DIRECTIONS
Please reproduce all of the data exactly as it appears, but skip the pictures.

SUPPLIED RECORDS

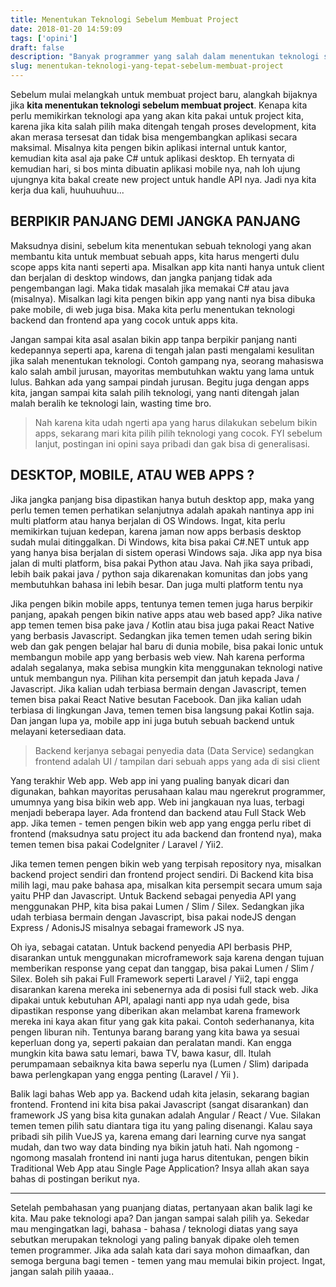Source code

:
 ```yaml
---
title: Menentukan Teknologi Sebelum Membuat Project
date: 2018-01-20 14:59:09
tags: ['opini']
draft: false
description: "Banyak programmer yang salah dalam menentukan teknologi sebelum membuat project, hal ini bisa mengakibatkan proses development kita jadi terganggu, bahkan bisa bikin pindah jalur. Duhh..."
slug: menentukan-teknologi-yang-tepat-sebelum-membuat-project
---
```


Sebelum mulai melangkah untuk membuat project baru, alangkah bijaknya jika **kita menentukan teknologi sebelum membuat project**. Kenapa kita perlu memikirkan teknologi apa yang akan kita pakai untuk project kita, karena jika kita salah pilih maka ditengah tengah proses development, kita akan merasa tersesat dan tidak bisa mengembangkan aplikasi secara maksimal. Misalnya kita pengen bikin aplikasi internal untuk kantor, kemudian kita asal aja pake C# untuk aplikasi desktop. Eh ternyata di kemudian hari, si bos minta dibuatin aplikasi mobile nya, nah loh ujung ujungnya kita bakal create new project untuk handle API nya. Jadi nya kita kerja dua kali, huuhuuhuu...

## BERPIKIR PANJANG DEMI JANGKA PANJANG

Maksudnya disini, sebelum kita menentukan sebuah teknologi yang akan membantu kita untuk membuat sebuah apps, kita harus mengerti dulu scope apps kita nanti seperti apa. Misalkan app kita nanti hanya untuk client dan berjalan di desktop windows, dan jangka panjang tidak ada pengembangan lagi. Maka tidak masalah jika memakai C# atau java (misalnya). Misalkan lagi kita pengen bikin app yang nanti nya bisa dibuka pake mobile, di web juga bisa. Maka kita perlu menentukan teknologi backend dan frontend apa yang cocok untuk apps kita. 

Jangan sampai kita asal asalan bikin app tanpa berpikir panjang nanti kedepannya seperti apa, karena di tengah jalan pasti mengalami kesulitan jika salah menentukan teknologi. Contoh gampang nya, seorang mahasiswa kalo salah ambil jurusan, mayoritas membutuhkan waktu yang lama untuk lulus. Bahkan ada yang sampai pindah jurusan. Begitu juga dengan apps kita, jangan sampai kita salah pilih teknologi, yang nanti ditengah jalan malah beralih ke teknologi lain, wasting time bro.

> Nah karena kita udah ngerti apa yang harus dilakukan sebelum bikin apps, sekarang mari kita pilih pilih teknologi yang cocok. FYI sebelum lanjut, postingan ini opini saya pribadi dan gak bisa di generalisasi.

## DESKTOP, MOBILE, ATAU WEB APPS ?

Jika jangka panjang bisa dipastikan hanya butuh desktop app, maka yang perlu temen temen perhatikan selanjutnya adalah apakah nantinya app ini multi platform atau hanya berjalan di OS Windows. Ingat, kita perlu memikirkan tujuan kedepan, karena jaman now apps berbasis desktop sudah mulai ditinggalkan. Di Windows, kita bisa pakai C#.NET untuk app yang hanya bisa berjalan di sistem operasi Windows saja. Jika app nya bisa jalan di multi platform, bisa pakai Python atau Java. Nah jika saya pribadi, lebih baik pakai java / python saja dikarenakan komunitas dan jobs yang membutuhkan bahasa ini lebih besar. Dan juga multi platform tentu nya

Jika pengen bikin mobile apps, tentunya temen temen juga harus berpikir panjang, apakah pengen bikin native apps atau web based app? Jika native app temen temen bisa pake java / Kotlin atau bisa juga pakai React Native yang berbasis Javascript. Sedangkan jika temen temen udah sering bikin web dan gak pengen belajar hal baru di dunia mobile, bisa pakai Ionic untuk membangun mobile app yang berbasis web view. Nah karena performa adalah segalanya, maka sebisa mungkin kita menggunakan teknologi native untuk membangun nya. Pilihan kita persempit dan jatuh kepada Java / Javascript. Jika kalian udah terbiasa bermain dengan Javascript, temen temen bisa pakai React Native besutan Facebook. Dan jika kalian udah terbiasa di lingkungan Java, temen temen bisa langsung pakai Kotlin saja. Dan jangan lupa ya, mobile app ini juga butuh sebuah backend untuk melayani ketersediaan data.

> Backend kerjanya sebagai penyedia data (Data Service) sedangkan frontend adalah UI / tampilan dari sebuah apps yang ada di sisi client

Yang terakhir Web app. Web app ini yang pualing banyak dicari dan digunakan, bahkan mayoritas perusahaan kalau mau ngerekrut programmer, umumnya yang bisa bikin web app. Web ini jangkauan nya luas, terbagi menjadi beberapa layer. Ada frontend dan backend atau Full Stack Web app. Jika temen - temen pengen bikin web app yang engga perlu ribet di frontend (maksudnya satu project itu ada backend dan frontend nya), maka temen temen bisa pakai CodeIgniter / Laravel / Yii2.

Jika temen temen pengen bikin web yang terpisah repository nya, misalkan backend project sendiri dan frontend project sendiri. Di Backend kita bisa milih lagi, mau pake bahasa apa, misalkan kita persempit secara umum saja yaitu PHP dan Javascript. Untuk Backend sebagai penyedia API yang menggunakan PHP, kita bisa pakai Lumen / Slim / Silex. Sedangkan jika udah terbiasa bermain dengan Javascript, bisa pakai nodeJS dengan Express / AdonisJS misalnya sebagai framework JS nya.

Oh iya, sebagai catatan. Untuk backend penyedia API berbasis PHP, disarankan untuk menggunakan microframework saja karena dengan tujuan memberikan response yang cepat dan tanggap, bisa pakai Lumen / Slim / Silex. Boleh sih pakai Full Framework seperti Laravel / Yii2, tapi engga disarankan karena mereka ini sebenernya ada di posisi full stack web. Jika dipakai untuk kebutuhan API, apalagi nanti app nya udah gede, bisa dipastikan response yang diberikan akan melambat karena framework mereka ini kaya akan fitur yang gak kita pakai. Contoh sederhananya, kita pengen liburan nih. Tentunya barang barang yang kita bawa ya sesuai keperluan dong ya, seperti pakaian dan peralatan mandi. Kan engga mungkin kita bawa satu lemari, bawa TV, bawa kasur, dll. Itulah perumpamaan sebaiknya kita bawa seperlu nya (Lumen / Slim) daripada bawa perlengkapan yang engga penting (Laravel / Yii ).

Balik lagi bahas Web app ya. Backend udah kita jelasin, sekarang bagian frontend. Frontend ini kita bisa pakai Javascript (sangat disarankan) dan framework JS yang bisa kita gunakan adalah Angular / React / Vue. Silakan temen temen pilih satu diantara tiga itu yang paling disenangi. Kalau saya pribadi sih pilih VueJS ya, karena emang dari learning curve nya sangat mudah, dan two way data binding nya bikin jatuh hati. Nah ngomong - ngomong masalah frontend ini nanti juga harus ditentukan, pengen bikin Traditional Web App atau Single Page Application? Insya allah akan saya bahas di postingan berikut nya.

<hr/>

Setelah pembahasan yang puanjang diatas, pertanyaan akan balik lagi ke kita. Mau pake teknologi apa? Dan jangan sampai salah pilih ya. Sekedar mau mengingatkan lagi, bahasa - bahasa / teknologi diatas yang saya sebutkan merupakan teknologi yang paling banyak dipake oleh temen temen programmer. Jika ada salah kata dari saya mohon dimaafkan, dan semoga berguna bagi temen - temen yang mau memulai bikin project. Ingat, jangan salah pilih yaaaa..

RESPONSE TO THE EXERCISE
Source code

:
 ```yaml
---
title: Menentukan Teknologi Sebelum Membuat Project
date: 2018-01-20 14:59:09
tags: ['opini']
draft: false
description: "Banyak programmer yang salah dalam menentukan teknologi sebelum membuat project, hal ini bisa mengakibatkan proses development kita jadi terganggu, bahkan bisa bikin pindah jalur. Duhh..."
slug: menentukan-teknologi-yang-tepat-sebelum-membuat-project
---
```


Sebelum mulai melangkah untuk membuat project baru, alangkah bijaknya jika **kita menentukan teknologi sebelum membuat project**. Kenapa kita perlu memikirkan teknologi apa yang akan kita pakai untuk project kita, karena jika kita salah pilih maka ditengah tengah proses development, kita akan merasa tersesat dan tidak bisa mengembangkan aplikasi secara maksimal. Misalnya kita pengen bikin aplikasi internal untuk kantor, kemudian kita asal aja pake C# untuk aplikasi desktop. Eh ternyata di kemudian hari, si bos minta dibuatin aplikasi mobile nya, nah loh ujung ujungnya kita bakal create new project untuk handle API nya. Jadi nya kita kerja dua kali, huuhuuhuu...

## BERPIKIR PANJANG DEMI JANGKA PANJANG

Maksudnya disini, sebelum kita menentukan sebuah teknologi yang akan membantu kita untuk membuat sebuah apps, kita harus mengerti dulu scope apps kita nanti seperti apa. Misalkan app kita nanti hanya untuk client dan berjalan di desktop windows, dan jangka panjang tidak ada pengembangan lagi. Maka tidak masalah jika memakai C# atau java (misalnya). Misalkan lagi kita pengen bikin app yang nanti nya bisa dibuka pake mobile, di web juga bisa. Maka kita perlu menentukan teknologi backend dan frontend apa yang cocok untuk apps kita. 

Jangan sampai kita asal asalan bikin app tanpa berpikir panjang nanti kedepannya seperti apa, karena di tengah jalan pasti mengalami kesulitan jika salah menentukan teknologi. Contoh gampang nya, seorang mahasiswa kalo salah ambil jurusan, mayoritas membutuhkan waktu yang lama untuk lulus. Bahkan ada yang sampai pindah jurusan. Begitu juga dengan apps kita, jangan sampai kita salah pilih teknologi, yang nanti ditengah jalan malah beralih ke teknologi lain, wasting time bro.

> Nah karena kita udah ngerti apa yang harus dilakukan sebelum bikin apps, sekarang mari kita pilih pilih teknologi yang cocok. FYI sebelum lanjut, postingan ini opini saya pribadi dan gak bisa di generalisasi.

## DESKTOP, MOBILE, ATAU WEB APPS ?

Jika jangka panjang bisa dipastikan hanya butuh desktop app, maka yang perlu temen temen perhatikan selanjutnya adalah apakah nantinya app ini multi platform atau hanya berjalan di OS Windows. Ingat, kita perlu memikirkan tujuan kedepan, karena jaman now apps berbasis desktop sudah mulai ditinggalkan. Di Windows, kita bisa pakai C#.NET untuk app yang hanya bisa berjalan di sistem operasi Windows saja. Jika app nya bisa jalan di multi platform, bisa pakai Python atau Java. Nah jika saya pribadi, lebih baik pakai java / python saja dikarenakan komunitas dan jobs yang membutuhkan bahasa ini lebih besar. Dan juga multi platform tentu nya

Jika pengen bikin mobile apps, tentunya temen temen juga harus berpikir panjang, apakah pengen bikin native apps atau web based app? Jika native app temen temen bisa pake java / Kotlin atau bisa juga pakai React Native yang berbasis Javascript. Sedangkan jika temen temen udah sering bikin web dan gak pengen belajar hal baru di dunia mobile, bisa pakai Ionic untuk membangun mobile app yang berbasis web view. Nah karena performa adalah segalanya, maka sebisa mungkin kita menggunakan teknologi native untuk membangun nya. Pilihan kita persempit dan jatuh kepada Java / Javascript. Jika kalian udah terbiasa bermain dengan Javascript, temen temen bisa pakai React Native besutan Facebook. Dan jika kalian udah terbiasa di lingkungan Java, temen temen bisa langsung pakai Kotlin saja. Dan jangan lupa ya, mobile app ini juga butuh sebuah backend untuk melayani ketersediaan data.

> Backend kerjanya sebagai penyedia data (Data Service) sedangkan frontend adalah UI / tampilan dari sebuah apps yang ada di sisi client

Yang terakhir Web app. Web app ini yang pualing banyak dicari dan digunakan, bahkan mayoritas perusahaan kalau mau ngerekrut programmer, umumnya yang bisa bikin web app. Web ini jangkauan nya luas, terbagi menjadi beberapa layer. Ada frontend dan backend atau Full Stack Web app. Jika temen - temen pengen bikin web app yang engga perlu ribet di frontend (maksudnya satu project itu ada backend dan frontend nya), maka temen temen bisa pakai CodeIgniter / Laravel / Yii2.

Jika temen temen pengen bikin web yang terpisah repository nya, misalkan backend project sendiri dan frontend project sendiri. Di Backend kita bisa milih lagi, mau pake bahasa apa, misalkan kita persempit secara umum saja yaitu PHP dan Javascript. Untuk Backend sebagai penyedia API yang menggunakan PHP, kita bisa pakai Lumen / Slim / Silex. Sedangkan jika udah terbiasa bermain dengan Javascript, bisa pakai nodeJS dengan Express / AdonisJS misalnya sebagai framework JS nya.

Oh iya, sebagai catatan. Untuk backend penyedia API berbasis PHP, disarankan untuk menggunakan microframework saja karena dengan tujuan memberikan response yang cepat dan tanggap, bisa pakai Lumen / Slim / Silex. Boleh sih pakai Full Framework seperti Laravel / Yii2, tapi engga disarankan karena mereka ini sebenernya ada di posisi full stack web. Jika dipakai untuk kebutuhan API, apalagi nanti app nya udah gede, bisa dipastikan response yang diberikan akan melambat karena framework mereka ini kaya akan fitur yang gak kita pakai. Contoh sederhananya, kita pengen liburan nih. Tentunya barang barang yang kita bawa ya sesuai keperluan dong ya, seperti pakaian dan peralatan mandi. Kan engga mungkin kita bawa satu lemari, bawa TV, bawa kasur, dll. Itulah perumpamaan sebaiknya kita bawa seperlu nya (Lumen / Slim) daripada bawa perlengkapan yang engga penting (Laravel / Yii ).

Balik lagi bahas Web app ya. Backend udah kita jelasin, sekarang bagian frontend. Frontend ini kita bisa pakai Javascript (sangat disarankan) dan framework JS yang bisa kita gunakan adalah Angular / React / Vue. Silakan temen temen pilih satu diantara tiga itu yang paling disenangi. Kalau saya pribadi sih pilih VueJS ya, karena emang dari learning curve nya sangat mudah, dan two way data binding nya bikin jatuh hati. Nah ngomong - ngomong masalah frontend ini nanti juga harus ditentukan, pengen bikin Traditional Web App atau Single Page Application? Insya allah akan saya bahas di postingan berikut nya.

<hr/>

Setelah pembahasan yang puanjang diatas, pertanyaan akan balik lagi ke kita. Mau pake teknologi apa? Dan jangan sampai salah pilih ya. Sekedar mau mengingatkan lagi, bahasa - bahasa / teknologi diatas yang saya sebutkan merupakan teknologi yang paling banyak dipake oleh temen temen programmer. Jika ada salah kata dari saya mohon dimaafkan, dan semoga berguna bagi temen - temen yang mau memulai bikin project. Ingat, jangan salah pilih yaaaa..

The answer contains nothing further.